START INFORMATION PROVIDED
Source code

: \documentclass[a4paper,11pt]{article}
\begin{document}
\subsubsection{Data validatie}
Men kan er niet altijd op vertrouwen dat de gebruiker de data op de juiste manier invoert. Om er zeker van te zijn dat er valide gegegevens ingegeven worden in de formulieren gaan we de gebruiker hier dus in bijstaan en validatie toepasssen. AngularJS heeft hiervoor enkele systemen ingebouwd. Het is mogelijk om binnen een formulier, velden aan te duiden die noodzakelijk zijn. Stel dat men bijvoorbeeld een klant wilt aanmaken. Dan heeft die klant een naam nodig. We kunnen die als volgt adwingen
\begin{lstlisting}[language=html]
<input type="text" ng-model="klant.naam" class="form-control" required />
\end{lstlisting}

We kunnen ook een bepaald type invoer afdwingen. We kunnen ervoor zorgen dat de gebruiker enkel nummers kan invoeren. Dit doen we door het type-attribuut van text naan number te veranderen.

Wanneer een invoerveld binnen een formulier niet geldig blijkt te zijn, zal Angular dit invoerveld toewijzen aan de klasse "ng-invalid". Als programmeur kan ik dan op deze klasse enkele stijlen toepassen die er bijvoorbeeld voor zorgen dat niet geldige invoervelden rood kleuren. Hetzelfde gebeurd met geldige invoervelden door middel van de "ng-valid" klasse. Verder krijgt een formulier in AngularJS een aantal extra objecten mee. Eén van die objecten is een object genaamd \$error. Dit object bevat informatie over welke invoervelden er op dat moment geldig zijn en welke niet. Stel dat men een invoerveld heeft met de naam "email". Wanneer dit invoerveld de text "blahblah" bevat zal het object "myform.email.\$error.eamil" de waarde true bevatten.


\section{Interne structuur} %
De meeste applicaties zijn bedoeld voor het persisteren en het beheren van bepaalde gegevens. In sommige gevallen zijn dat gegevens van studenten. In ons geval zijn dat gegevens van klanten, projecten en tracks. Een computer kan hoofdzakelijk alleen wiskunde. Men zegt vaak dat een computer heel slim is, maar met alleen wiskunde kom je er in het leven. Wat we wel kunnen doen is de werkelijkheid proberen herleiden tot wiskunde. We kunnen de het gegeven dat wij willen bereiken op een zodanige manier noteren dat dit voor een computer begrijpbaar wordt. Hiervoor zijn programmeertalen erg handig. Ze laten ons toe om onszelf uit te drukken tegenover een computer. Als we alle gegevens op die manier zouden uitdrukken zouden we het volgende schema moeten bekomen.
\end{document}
END INFORMATION PROVIDED
* WHAT THIS TASK INVOLVES:
Which lines of the data contain the word "begin"? Copy each one.

* WRITTEN REPLY:
\begin{document}
\begin{lstlisting}[language=html]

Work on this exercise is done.